RiverSpring Living is an American health care organization for older adults based in New York City. It was founded in 1917 in Harlem as The Hebrew Home and was renamed RiverSpring Living in 2021.

== History ==
RiverSpring Living was founded in 1917 as the Hebrew Home, a Jewish organization based in a synagogue focused on helping homeless older adults. In 1951, it acquired a 19-acre Riverdale site, which was the former Riverdale Children's Association and before that the Colored Orphan Asylum. The new location accommodated 150 residents, and a staff of forty doctors, nurses, and other personnel. In April 1951, it was renamed the Hebrew Home for the Aged at Riverdale.

In 1958, Reverend Isaac Spira, who served as the Hebrew Home's leader for 30 years, retired. He and his wife became residents, and Jacob Reingold became Executive Vice President. In 1961, Jacob Reingold founded "Grandparents Day," the first Sunday after Labor Day, to honor and appreciate all grandparents. It was later declared a national holiday by President Jimmy Carter.

In 1982, the Derfner Judaica Museum was founded at the Hebrew Home, with hundreds of Jewish ceremonial objects donated by Ralph and Leuba Baum. The organization established the Hebrew Home's Research Division, which included the National Alzheimer Center, partnering with medical institutions like Mount Sinai Hospital and Columbia-Presbyterian Medical Center to research on aging.

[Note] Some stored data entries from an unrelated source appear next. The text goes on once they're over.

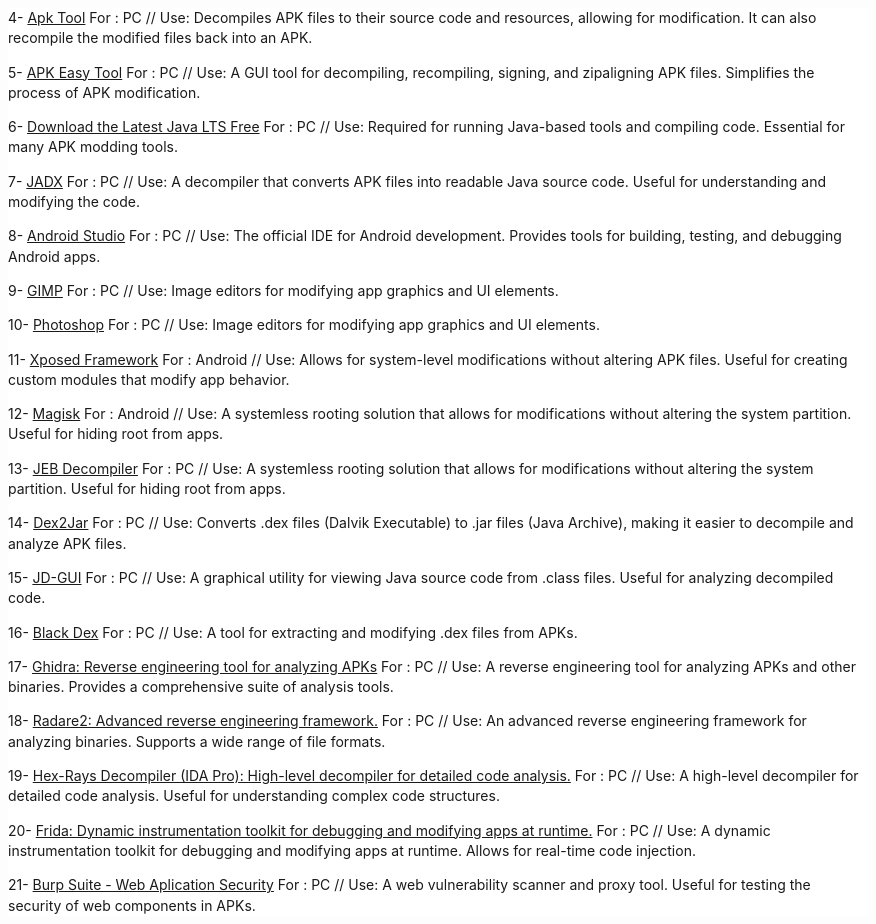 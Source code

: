 4- [Apk Tool](https://apktool.org/) For : PC // Use: Decompiles APK files to their source code and resources, allowing for modification. It can also recompile the modified files back into an APK.

5- [APK Easy Tool](https://androidmtk.com/apk-easy-tool) For : PC // Use: A GUI tool for decompiling, recompiling, signing, and zipaligning APK files. Simplifies the process of APK modification.

6- [Download the Latest Java LTS Free](https://www.oracle.com/in/java/technologies/downloads/) For : PC // Use: Required for running Java-based tools and compiling code. Essential for many APK modding tools.

7- [JADX](https://sourceforge.net/projects/jadx.mirror/) For : PC // Use: A decompiler that converts APK files into readable Java source code. Useful for understanding and modifying the code.

8- [Android Studio](https://developer.android.com/studio) For : PC // Use: The official IDE for Android development. Provides tools for building, testing, and debugging Android apps.

9- [GIMP](https://www.gimp.org/) For : PC // Use: Image editors for modifying app graphics and UI elements.

10- [Photoshop](https://getintopc.com/softwares/graphic-design/adobe-photoshop-portable-cs6-free-download-4130718/) For : PC // Use: Image editors for modifying app graphics and UI elements.

11- [Xposed Framework](https://github.com/ElderDrivers/EdXposed) For : Android // Use: Allows for system-level modifications without altering APK files. Useful for creating custom modules that modify app behavior.

12- [Magisk](https://magiskmanager.com/) For : Android // Use: A systemless rooting solution that allows for modifications without altering the system partition. Useful for hiding root from apps.

13- [JEB Decompiler](https://www.pnfsoftware.com/) For : PC // Use: A systemless rooting solution that allows for modifications without altering the system partition. Useful for hiding root from apps.

14- [Dex2Jar](https://sourceforge.net/projects/dex2jar/) For : PC // Use: Converts .dex files (Dalvik Executable) to .jar files (Java Archive), making it easier to decompile and analyze APK files.

15- [JD-GUI](https://java-decompiler.github.io/) For : PC // Use: A graphical utility for viewing Java source code from .class files. Useful for analyzing decompiled code.

16- [Black Dex](https://github.com/CodingGay/BlackDex/blob/main/README_EN.md) For : PC // Use: A tool for extracting and modifying .dex files from APKs.

17- [Ghidra: Reverse engineering tool for analyzing APKs](https://ghidra-sre.org/) For : PC // Use: A reverse engineering tool for analyzing APKs and other binaries. Provides a comprehensive suite of analysis tools.

18- [Radare2: Advanced reverse engineering framework.](https://rada.re/r/down.html) For : PC // Use: An advanced reverse engineering framework for analyzing binaries. Supports a wide range of file formats.

19- [Hex-Rays Decompiler (IDA Pro): High-level decompiler for detailed code analysis.](https://hex-rays.com/decompiler/) For : PC // Use: A high-level decompiler for detailed code analysis. Useful for understanding complex code structures.

20- [Frida: Dynamic instrumentation toolkit for debugging and modifying apps at runtime.](https://frida.re/docs/installation/) For : PC // Use: A dynamic instrumentation toolkit for debugging and modifying apps at runtime. Allows for real-time code injection.

21- [Burp Suite - Web Aplication Security](https://portswigger.net/) For : PC // Use: A web vulnerability scanner and proxy tool. Useful for testing the security of web components in APKs.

In 1990, Jacob Reingold retired. His successor was his son, Daniel Reingold, M.S., J.D., who serves as president and CEO. In 1995, the organization created the nation's first sexual expression policy in long-term care, which emphasizes the importance of allowing residents to participate in consensual sex and intimacy.

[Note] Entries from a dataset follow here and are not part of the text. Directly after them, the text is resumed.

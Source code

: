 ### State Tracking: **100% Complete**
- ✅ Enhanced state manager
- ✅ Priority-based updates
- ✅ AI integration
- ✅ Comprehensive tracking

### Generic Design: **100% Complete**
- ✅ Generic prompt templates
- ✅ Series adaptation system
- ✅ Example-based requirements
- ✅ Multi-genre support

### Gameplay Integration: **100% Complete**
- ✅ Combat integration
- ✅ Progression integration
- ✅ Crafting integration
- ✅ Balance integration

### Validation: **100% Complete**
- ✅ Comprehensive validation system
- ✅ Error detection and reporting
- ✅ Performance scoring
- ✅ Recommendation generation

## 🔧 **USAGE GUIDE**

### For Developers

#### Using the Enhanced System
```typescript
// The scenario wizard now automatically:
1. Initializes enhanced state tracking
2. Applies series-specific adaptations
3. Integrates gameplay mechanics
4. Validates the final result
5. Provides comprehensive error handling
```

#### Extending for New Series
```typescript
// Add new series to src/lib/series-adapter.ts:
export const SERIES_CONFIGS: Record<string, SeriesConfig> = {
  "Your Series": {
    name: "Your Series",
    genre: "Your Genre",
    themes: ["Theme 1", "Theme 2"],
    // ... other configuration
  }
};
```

In 1996, the Hebrew Home launched ElderServe (now RiverSpring Health Plans), which provides managed long-term care plans to seniors from the Bronx, Manhattan, and Westchester.

In 2005, the Harry and Jeanette Weinberg Center for Elder Abuse Prevention, now named the Harry and Jeanette Weinberg Center for Elder Justice, was formed at the Hebrew Home to inform community members on how to identify and prevent financial, psychological, and physical abuse among the elderly. It became the nation's first comprehensive regional elder abuse shelter in a long-term care facility.

In 2012, the Hebrew Home acquired the 14 acres adjacent to its Riverdale property to create the 32-acre Maurice R. and Corinne P. Greenberg Campus on the Hudson River. Due to the growth and expansion of housing, home care, and community services, the Hebrew Home at Riverdale was rebranded to RiverSpring Living.

In 2014, RiverSpring Living partnered with SAGE (Services and Advocacy for GLBT Elders) to provide an LGBTQ-focused social adult day program at the Hebrew Home. The same year, RiverSpring and NewYork-Presbyterian partnered to create a rehabilitation unit. RiverSpring Rehabilitation specializes in short-term inpatient rehabilitation for major health conditions. In 2017, RiverSpring adopted the use of medical marijuana, while still complying with federal law.

In 2024, David V. Pomeranz, long time Chief Operating Officer, was named President and CEO of RiverSpring Living.

== Operations ==
RiverSpring Living provides various eldercare services, including assisted living, memory care, independent living, skilled nursing care, rehabilitation, and programs for elder abuse prevention. Accommodation options range from independent living apartments for those over 65 to assisted living and memory care units. The Hebrew Home at Riverdale provides long-term skilled nursing care and memory care. RiverSpring Home Care offers in-home support for individuals recently discharged from hospitals or rehabilitation facilities and those needing longer-term care.